The second driver of consumption of addresses has been the content provision side, with cloud and telco co-located services and content delivery. By and large, these are the sources of web content, not the consumers. They do not figure in web use measurement on the consumption side.

Furthermore, they are almost universally associated with ISPs who have deployed IPv6 nearby, either in the same location or within short reach, and do not lie ‘beyond’ the CPE. Therefore measurement of their IPv6 capability lies on the supply side, and is informed by other measurements, and informs other aspects of internet development.
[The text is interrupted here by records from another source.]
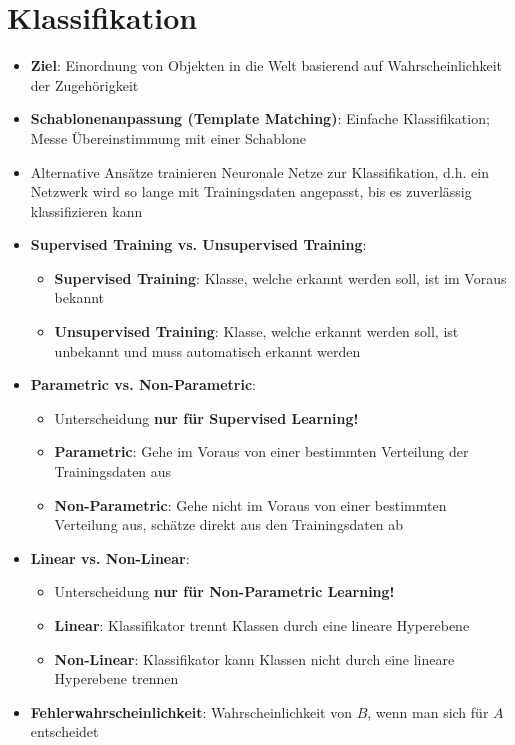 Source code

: \section{Klassifikation}%
\label{klass:sec:klassifikation}

\begin{itemize}
	\item \textbf{Ziel}: Einordnung von Objekten in die Welt basierend auf Wahrscheinlichkeit der Zugehörigkeit
	\item \textbf{Schablonenanpassung (Template Matching)}: Einfache Klassifikation; Messe Übereinstimmung mit einer Schablone
	\item Alternative Ansätze trainieren Neuronale Netze zur Klassifikation, d.h. ein Netzwerk wird so lange mit Trainingsdaten angepasst, bis es zuverlässig klassifizieren kann
	\item \textbf{Supervised Training vs. Unsupervised Training}:
	\begin{itemize}
		\item \textbf{Supervised Training}: Klasse, welche erkannt werden soll, ist im Voraus bekannt
		\item \textbf{Unsupervised Training}: Klasse, welche erkannt werden soll, ist unbekannt und muss automatisch erkannt werden
	\end{itemize}
	\item \textbf{Parametric vs. Non-Parametric}:
	\begin{itemize}
		\item Unterscheidung \textbf{nur für Supervised Learning!}
		\item \textbf{Parametric}: Gehe im Voraus von einer bestimmten Verteilung der Trainingsdaten aus
		\item \textbf{Non-Parametric}: Gehe nicht im Voraus von einer bestimmten Verteilung aus, schätze direkt aus den Trainingsdaten ab
	\end{itemize}
	\item \textbf{Linear vs. Non-Linear}:
	\begin{itemize}
		\item Unterscheidung \textbf{nur für Non-Parametric Learning!}
		\item \textbf{Linear}: Klassifikator trennt Klassen durch eine lineare Hyperebene
		\item \textbf{Non-Linear}: Klassifikator kann Klassen nicht durch eine lineare Hyperebene trennen
	\end{itemize}
	\item \textbf{Fehlerwahrscheinlichkeit}: Wahrscheinlichkeit von $B$, wenn man sich für $A$ entscheidet

\end{itemize}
More data and more eyeballs on the data

APNIC Research has been delighted to collaborate with the RIPE NCC Research group in this activity. The RIPE NCC has generously donated cpu and disk housed in Germany, for basic test collection. This improved the local round-trip time for European test subjects by removing trans-atlantic and trans-pacific paths.

The RIPE NCC has also generously co-funded the Google flash advertisement placement doubling the data collection in 2012. Emile Aben, research scientist at the RIPE NCC has collaborated actively with us on the design of the javascript code, and in post collection analysis and visualization. Products of this ongoing inter-RIR activity will be published in the labs.ripe.net web as well as at labs.apnic.net.

APNIC continues to run this measurement, and is actively exploring new data sources in both the javascript tracker, and sources of funding to extend the flash advertisement reach. We hope the data can help inform the community on the rate of uptake of IPv6, and the dynamics of deployment at the ISP, Economy and Regional level. If you are interested in helping, please get in touch.

We believe this work is helping us to understand the dynamics of Internet number resources deployment and the associated global routing, to help inform the community for policy and operations.